From 3d5897c9263ec2e4ecf39970409e705b2536a6cc Mon Sep 17 00:00:00 2001
From: Michael Brown <michael.w.brown@intel.com>
Date: Sun, 18 Apr 2021 01:40:33 -0700
Subject: [PATCH] Fixes issue from Feb 2021 GPU package update for tersoff
 styles using multiple types.

---
 lib/gpu/lal_tersoff.cpp     | 12 +++---------
 lib/gpu/lal_tersoff.cu      | 16 ++--------------
 lib/gpu/lal_tersoff.h       |  2 +-
 lib/gpu/lal_tersoff_extra.h |  5 ++++-
 lib/gpu/lal_tersoff_mod.cpp | 12 +++---------
 lib/gpu/lal_tersoff_mod.cu  | 22 +++++-----------------
 lib/gpu/lal_tersoff_mod.h   |  2 +-
 lib/gpu/lal_tersoff_zbl.cpp | 12 +++---------
 lib/gpu/lal_tersoff_zbl.cu  | 22 +++++-----------------
 lib/gpu/lal_tersoff_zbl.h   |  2 +-
 10 files changed, 28 insertions(+), 79 deletions(-)

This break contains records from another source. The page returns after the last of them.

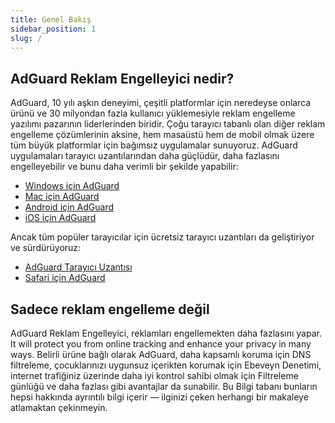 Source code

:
 ```yaml
---
title: Genel Bakış
sidebar_position: 1
slug: /
---
```


## AdGuard Reklam Engelleyici nedir?

AdGuard, 10 yılı aşkın deneyimi, çeşitli platformlar için neredeyse onlarca ürünü ve 30 milyondan fazla kullanıcı yüklemesiyle reklam engelleme yazılımı pazarının liderlerinden biridir. Çoğu tarayıcı tabanlı olan diğer reklam engelleme çözümlerinin aksine, hem masaüstü hem de mobil olmak üzere tüm büyük platformlar için bağımsız uygulamalar sunuyoruz. AdGuard uygulamaları tarayıcı uzantılarından daha güçlüdür, daha fazlasını engelleyebilir ve bunu daha verimli bir şekilde yapabilir:

- [Windows için AdGuard](/adguard-for-windows/overview)
- [Mac için AdGuard](/adguard-for-mac/overview)
- [Android için AdGuard](/adguard-for-android/overview)
- [iOS için AdGuard](/adguard-for-ios/overview)

Ancak tüm popüler tarayıcılar için ücretsiz tarayıcı uzantıları da geliştiriyor ve sürdürüyoruz:

- [AdGuard Tarayıcı Uzantısı](/adguard-browser-extension/overview)
- [Safari için AdGuard](/adguard-for-safari/overview)

## Sadece reklam engelleme değil

AdGuard Reklam Engelleyici, reklamları engellemekten daha fazlasını yapar. It will protect you from online tracking and enhance your privacy in many ways. Belirli ürüne bağlı olarak AdGuard, daha kapsamlı koruma için DNS filtreleme, çocuklarınızı uygunsuz içerikten korumak için Ebeveyn Denetimi, internet trafiğiniz üzerinde daha iyi kontrol sahibi olmak için Filtreleme günlüğü ve daha fazlası gibi avantajlar da sunabilir. Bu Bilgi tabanı bunların hepsi hakkında ayrıntılı bilgi içerir — ilginizi çeken herhangi bir makaleye atlamaktan çekinmeyin.
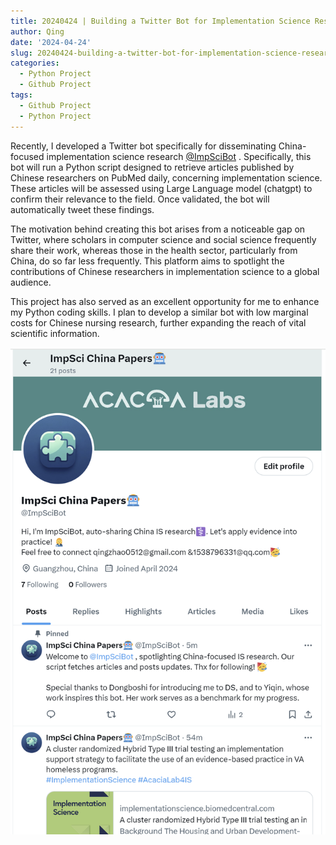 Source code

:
 ```yaml
---
title: 20240424 | Building a Twitter Bot for Implementation Science Research
author: Qing
date: '2024-04-24'
slug: 20240424-building-a-twitter-bot-for-implementation-science-research
categories:
  - Python Project
  - Github Project
tags:
  - Github Project
  - Python Project
---
```




Recently, I developed a Twitter bot specifically for disseminating China-focused implementation science research [@ImpSciBot](https://twitter.com/ImpSciBot)
. Specifically, this bot will run a Python script designed to retrieve articles published by Chinese researchers on PubMed daily, concerning implementation science. These articles will be assessed using Large Language model (chatgpt) to confirm their relevance to the field. Once validated, the bot will automatically tweet these findings.

The motivation behind creating this bot arises from a noticeable gap on Twitter, where scholars in computer science and social science frequently share their work, whereas those in the health sector, particularly from China, do so far less frequently. This platform aims to spotlight the contributions of Chinese researchers in implementation science to a global audience.

This project has also served as an excellent opportunity for me to enhance my Python coding skills. I plan to develop a similar bot with low marginal costs for Chinese nursing research, further expanding the reach of vital scientific information. 
<br>

![](images/impscibot.png) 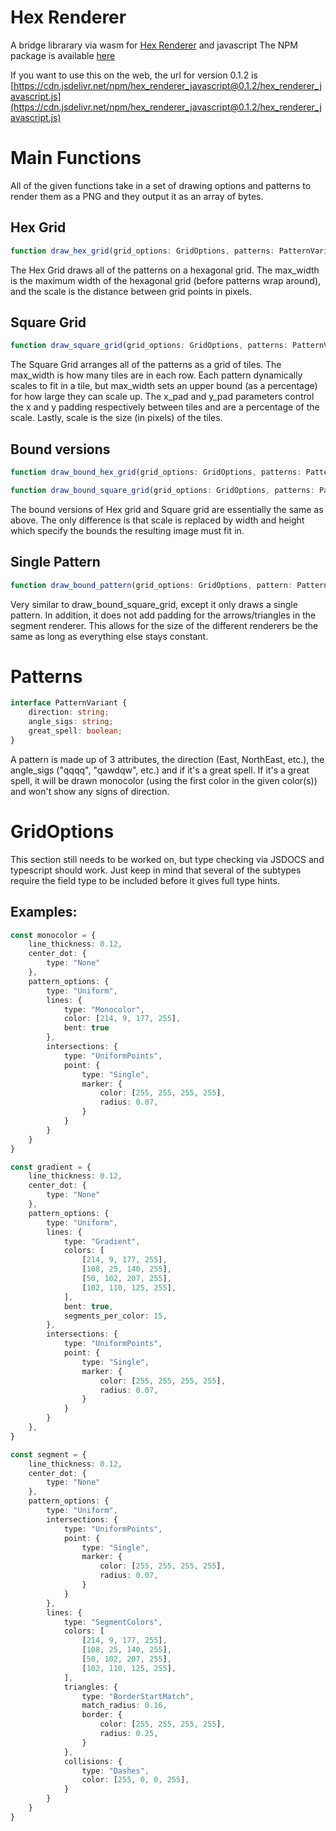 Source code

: # Hex Renderer
A bridge librarary via wasm for [Hex Renderer](https://github.com/JohnDog3112/Hex-Renderer) and javascript
The NPM package is available [here](https://www.npmjs.com/package/hex_renderer_javascript)

If you want to use this on the web, the url for version 0.1.2 is [https://cdn.jsdelivr.net/npm/hex_renderer_javascript@0.1.2/hex_renderer_javascript.js](https://cdn.jsdelivr.net/npm/hex_renderer_javascript@0.1.2/hex_renderer_javascript.js)

# Main Functions

All of the given functions take in a set of drawing options and patterns to render them as a PNG and they output it as an array of bytes.

## Hex Grid
```ts
function draw_hex_grid(grid_options: GridOptions, patterns: PatternVariantArray, max_width: number, scale: number): Uint8Array;
```
The Hex Grid draws all of the patterns on a hexagonal grid. The max_width is the maximum width of the hexagonal grid (before patterns wrap around), and the scale is the distance between grid points in pixels.

## Square Grid
```ts
function draw_square_grid(grid_options: GridOptions, patterns: PatternVariantArray, max_width: number, max_scale: number, x_pad: number, y_pad: number, scale: number): Uint8Array;
```
The Square Grid arranges all of the patterns as a grid of tiles. The max_width is how many tiles are in each row. Each pattern dynamically scales to fit in a tile, but max_width sets an upper bound (as a percentage) for how large they can scale up. The x_pad and y_pad parameters control the x and y padding respectively between tiles and are a percentage of the scale. Lastly, scale is the size (in pixels) of the tiles.

## Bound versions
```ts
function draw_bound_hex_grid(grid_options: GridOptions, patterns: PatternVariantArray, max_width: number, width: number, height: number): Uint8Array;

function draw_bound_square_grid(grid_options: GridOptions, patterns: PatternVariantArray, max_width: number, max_scale: number, x_pad: number, y_pad: number, width: number, height: number): Uint8Array;

```
The bound versions of Hex grid and Square grid are essentially the same as above. The only difference is that scale is replaced by width and height which specify the bounds the resulting image must fit in.

## Single Pattern
```ts
function draw_bound_pattern(grid_options: GridOptions, pattern: PatternVariant, max_scale: number, width: number, height: number): Uint8Array;
```
Very similar to draw_bound_square_grid, except it only draws a single pattern. In addition, it does not add padding for the arrows/triangles in the segment renderer. This allows for the size of the different renderers be the same as long as everything else stays constant.

# Patterns
```ts
interface PatternVariant {
    direction: string;
    angle_sigs: string;
    great_spell: boolean;
}
```
A pattern is made up of 3 attributes, the direction (East, NorthEast, etc.), the angle_sigs ("qqqq", "qawdqw", etc.) and if it's a great spell. If it's a great spell, it will be drawn monocolor (using the first color in the given color(s)) and won't show any signs of direction.

# GridOptions
This section still needs to be worked on, but type checking via JSDOCS and typescript should work. Just keep in mind that several of the subtypes require the field type to be included before it gives full type hints.

## Examples:
```ts
const monocolor = {
    line_thickness: 0.12,
    center_dot: {
        type: "None"
    },
    pattern_options: {
        type: "Uniform",
        lines: {
            type: "Monocolor",
            color: [214, 9, 177, 255],
            bent: true
        },
        intersections: {
            type: "UniformPoints",
            point: {
                type: "Single",
                marker: {
                    color: [255, 255, 255, 255],
                    radius: 0.07,
                }
            }
        }
    }
}
```

```ts
const gradient = {
    line_thickness: 0.12,
    center_dot: {
        type: "None"
    },
    pattern_options: {
        type: "Uniform",
        lines: {
            type: "Gradient",
            colors: [
                [214, 9, 177, 255],
                [108, 25, 140, 255],
                [50, 102, 207, 255],
                [102, 110, 125, 255],
            ],
            bent: true,
            segments_per_color: 15,
        },
        intersections: {
            type: "UniformPoints",
            point: {
                type: "Single",
                marker: {
                    color: [255, 255, 255, 255],
                    radius: 0.07,
                }
            }
        }
    },
}
```

```ts
const segment = {
    line_thickness: 0.12,
    center_dot: {
        type: "None"
    },
    pattern_options: {
        type: "Uniform",
        intersections: {
            type: "UniformPoints",
            point: {
                type: "Single",
                marker: {
                    color: [255, 255, 255, 255],
                    radius: 0.07,
                }
            }
        },
        lines: {
            type: "SegmentColors",
            colors: [
                [214, 9, 177, 255],
                [108, 25, 140, 255],
                [50, 102, 207, 255],
                [102, 110, 125, 255],
            ],
            triangles: {
                type: "BorderStartMatch",
                match_radius: 0.16,
                border: {
                    color: [255, 255, 255, 255],
                    radius: 0.25,
                }
            },
            collisions: {
                type: "Dashes",
                color: [255, 0, 0, 255],
            }
        }
    }
}
```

diff --git a/lib/gpu/lal_tersoff.cpp b/lib/gpu/lal_tersoff.cpp
index e0e87d9148..ac5e5bc600 100644
--- a/lib/gpu/lal_tersoff.cpp
+++ b/lib/gpu/lal_tersoff.cpp
@@ -108,10 +108,7 @@ int TersoffT::init(const int ntypes, const int nlocal, const int nall, const int
   _nparams = nparams;
   _nelements = nelements;
 
-  UCL_H_Vec<numtyp> host_write(ntypes*ntypes,*(this->ucl_device),
-                               UCL_READ_WRITE);
-  host_write.zero();
-  cutsq_pair.alloc(ntypes*ntypes,*(this->ucl_device),UCL_READ_ONLY);
+  _cutsq_max=0.0;
   for (int ii=1; ii<ntypes; ii++) {
     const int i=host_map[ii];
     for (int jj=1; jj<ntypes; jj++) {
@@ -120,12 +117,10 @@ int TersoffT::init(const int ntypes, const int nlocal, const int nall, const int
         const int k=host_map[kk];
         if (i<0 || j<0 || k<0) continue;
         const int ijkparam = host_elem2param[i][j][k];
-        if (host_cutsq[ijkparam]>host_write[ii*ntypes+jj])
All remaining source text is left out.